Restate word for word the opening line of the data below and every line after it until the line with "Der arbejdes videre", that line too, but not the pictures.
+++ RECORDS SHOWN
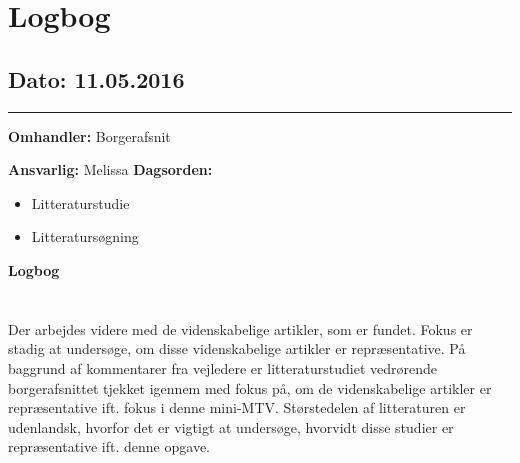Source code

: \chapter{Logbog}

\section{Dato: 11.05.2016}
\hrule

\textbf{Omhandler:} Borgerafsnit 

\textbf{Ansvarlig:} Melissa
\textbf{Dagsorden:}
\begin{itemize}
	\item Litteraturstudie
	\item Litteratursøgning 
\end{itemize}

\textbf{Logbog}
\\
\\ \\
Der arbejdes videre med de videnskabelige artikler, som er fundet. Fokus er stadig at undersøge, om disse videnskabelige artikler er repræsentative. 
På baggrund af kommentarer fra vejledere er litteraturstudiet vedrørende borgerafsnittet tjekket igennem med fokus på, om de videnskabelige artikler er repræsentative ift. fokus i denne mini-MTV. Størstedelen af litteraturen er udenlandsk, hvorfor det er vigtigt at undersøge, hvorvidt disse studier er repræsentative ift. denne opgave.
++++++
RESPONSE FOR THIS EXERCISE -
Source code

: \chapter{Logbog}

\section{Dato: 11.05.2016}
\hrule

\textbf{Omhandler:} Borgerafsnit 

\textbf{Ansvarlig:} Melissa
\textbf{Dagsorden:}
\begin{itemize}
	\item Litteraturstudie
	\item Litteratursøgning 
\end{itemize}

\textbf{Logbog}
\\
\\ \\
Der arbejdes videre med de videnskabelige artikler, som er fundet. Fokus er stadig at undersøge, om disse videnskabelige artikler er repræsentative. 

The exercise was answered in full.